Frequency settling time is the time it takes the PLL to hop to another frequency. Frequency hopping is used in GSM, and still more in modern systems.
In CDMA, frequency hopping achieves better performance than phase coding.

Fine frequency resolution is the capability of a PLL to generate closely spaced frequencies. For example, a cellular network may require a mobile phone to set its frequency at any of a plurality of values, spaced 30 kHz or 10 kHz.

The performance envelope of a PLL defines the interrelation between the above essential criteria of performance - for example improving the frequency resolution will result in a slower PLL and higher phase noise, etc.

The PLL Multibit expands the performance envelope of the PLL - it enables to achieve faster settling time together with fine frequency resolution and with lower phase noise.

===Effects of unibit===
As one progresses from the MSB toward the least significant bit (LSB), the frequency increases. For a binary counter, each next bit is at twice the frequency of the previous one. For modulo counters, the relationship is more complicated.
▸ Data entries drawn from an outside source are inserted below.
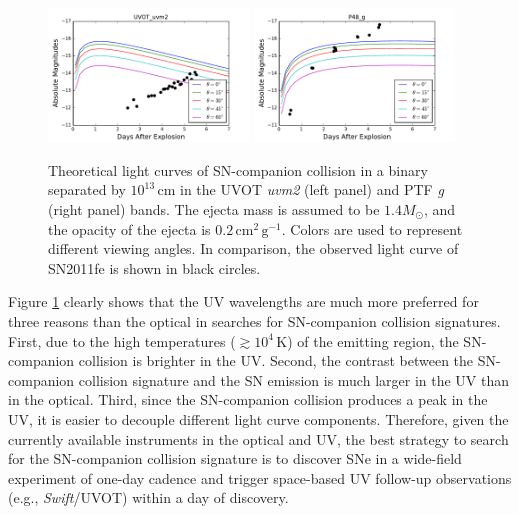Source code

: \documentclass[11pt]{article}
\begin{document}
\begin{figure}[htb]
  \centering
  \includegraphics[width=0.475\textwidth]{UVOT_uvm2.pdf}
  \includegraphics[width=0.475\textwidth]{P48_g.pdf}  
  \caption{Theoretical light curves of SN-companion collision in a
    binary separated by $10^{13}\,\textrm{cm}$ in the UVOT
    \textit{uvm2} (left panel) and PTF \textit{g} (right panel)
    bands. The ejecta mass is assumed to be $1.4M_\odot$, and the
    opacity of the ejecta is
    $0.2\,\textrm{cm}^{2}\,\textrm{g}^{-1}$. Colors are used to
    represent different viewing angles. In comparison, the observed
    light curve of SN2011fe is shown in black circles.}
  \label{fig:sn_companion_collision}
\end{figure}

Figure \ref{fig:sn_companion_collision} clearly shows that the UV
wavelengths are much more preferred for three reasons than the optical
in searches for SN-companion collision signatures.  First, due to the
high temperatures ($\gtrsim10^{4}\,\textrm{K}$) of the emitting
region, the SN-companion collision is brighter in the UV. Second, the
contrast between the SN-companion collision signature and the SN
emission is much larger in the UV than in the optical. Third, since
the SN-companion collision produces a peak in the UV, it is easier to
decouple different light curve components. Therefore, given the
currently available instruments in the optical and UV, the best
strategy to search for the SN-companion collision signature is to
discover SNe in a wide-field experiment of one-day cadence and trigger
space-based UV follow-up observations (e.g., \textit{Swift}/UVOT)
within a day of discovery.
\end{document}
Only the MSB of the two counters are at the same frequency. The other bits in one counter have different frequencies from those in the other counter.

All the bits at the output of one counter, together, represent a digital bus. Thus, in a PLL frequency synthesizer there are two buses, one for the reference counter, the other for the output (or VCO) counter. In a uni-bit PLL, of the two digital buses, only one bit (line) of each is used. All the rest of the information is lost.

==Complexity of PLL design==
PLL design is an interdisciplinary task, difficult even for experts in PLLs. This - for the Unibit PLL, which is simpler than the Multibit PLL. The design should take into account:

- [Control theory, closed loop system.
- Radio frequency RF design - the oscillator, high frequency components
- Analog circuits - loop filter
- Digital circuits - counters, phase measurement
- RFI/EMI, shielding, grounding
- Statistics of noise and phase noise in electronic components and circuits.

==Multibit PLL==
===Principle of operation===
The above PLL uses more of the bits in the two counters. There is a difficult problem, of comparing signals at different frequencies, in two digital buses which count to a different final value.

Improved performance is possible by using the faster bits of the counters, taking into account the additional available information.

The operation of the PLL is further disrupted by overflow in the counters. This effect is only relevant in multibit PLLs; for Unibit PLL, there is only the one-bit signal MSB, therefore no overflow is possible.

===Implementation===
The additional degree of freedom in Multibit PLLs allows to adapt each PLL to specific requirements. This can be effectively implemented with programmable logic devices (PLD), for example those manufactured by Altera Corp. Altera provides both digital components and advanced design tools for using and programming the components.

Early multibit PLLs used a microprocessor, a microcontroller or DSP to close the loop in a smart implementation.

===Benefits===
A multibit PLL offers fine frequency resolution and fast frequency hopping, together with lower phase noise and lower power consumption.
It thus enhances the overall performance envelope of the PLL.

The loop bandwidth can be optimized for phase noise performance and/or frequency settling speed; it depends less on the frequency resolution.

Improving the PLL performance can make better use of the frequency spectrum and reduce transmit power. And indeed, PLL performance is being constantly improved.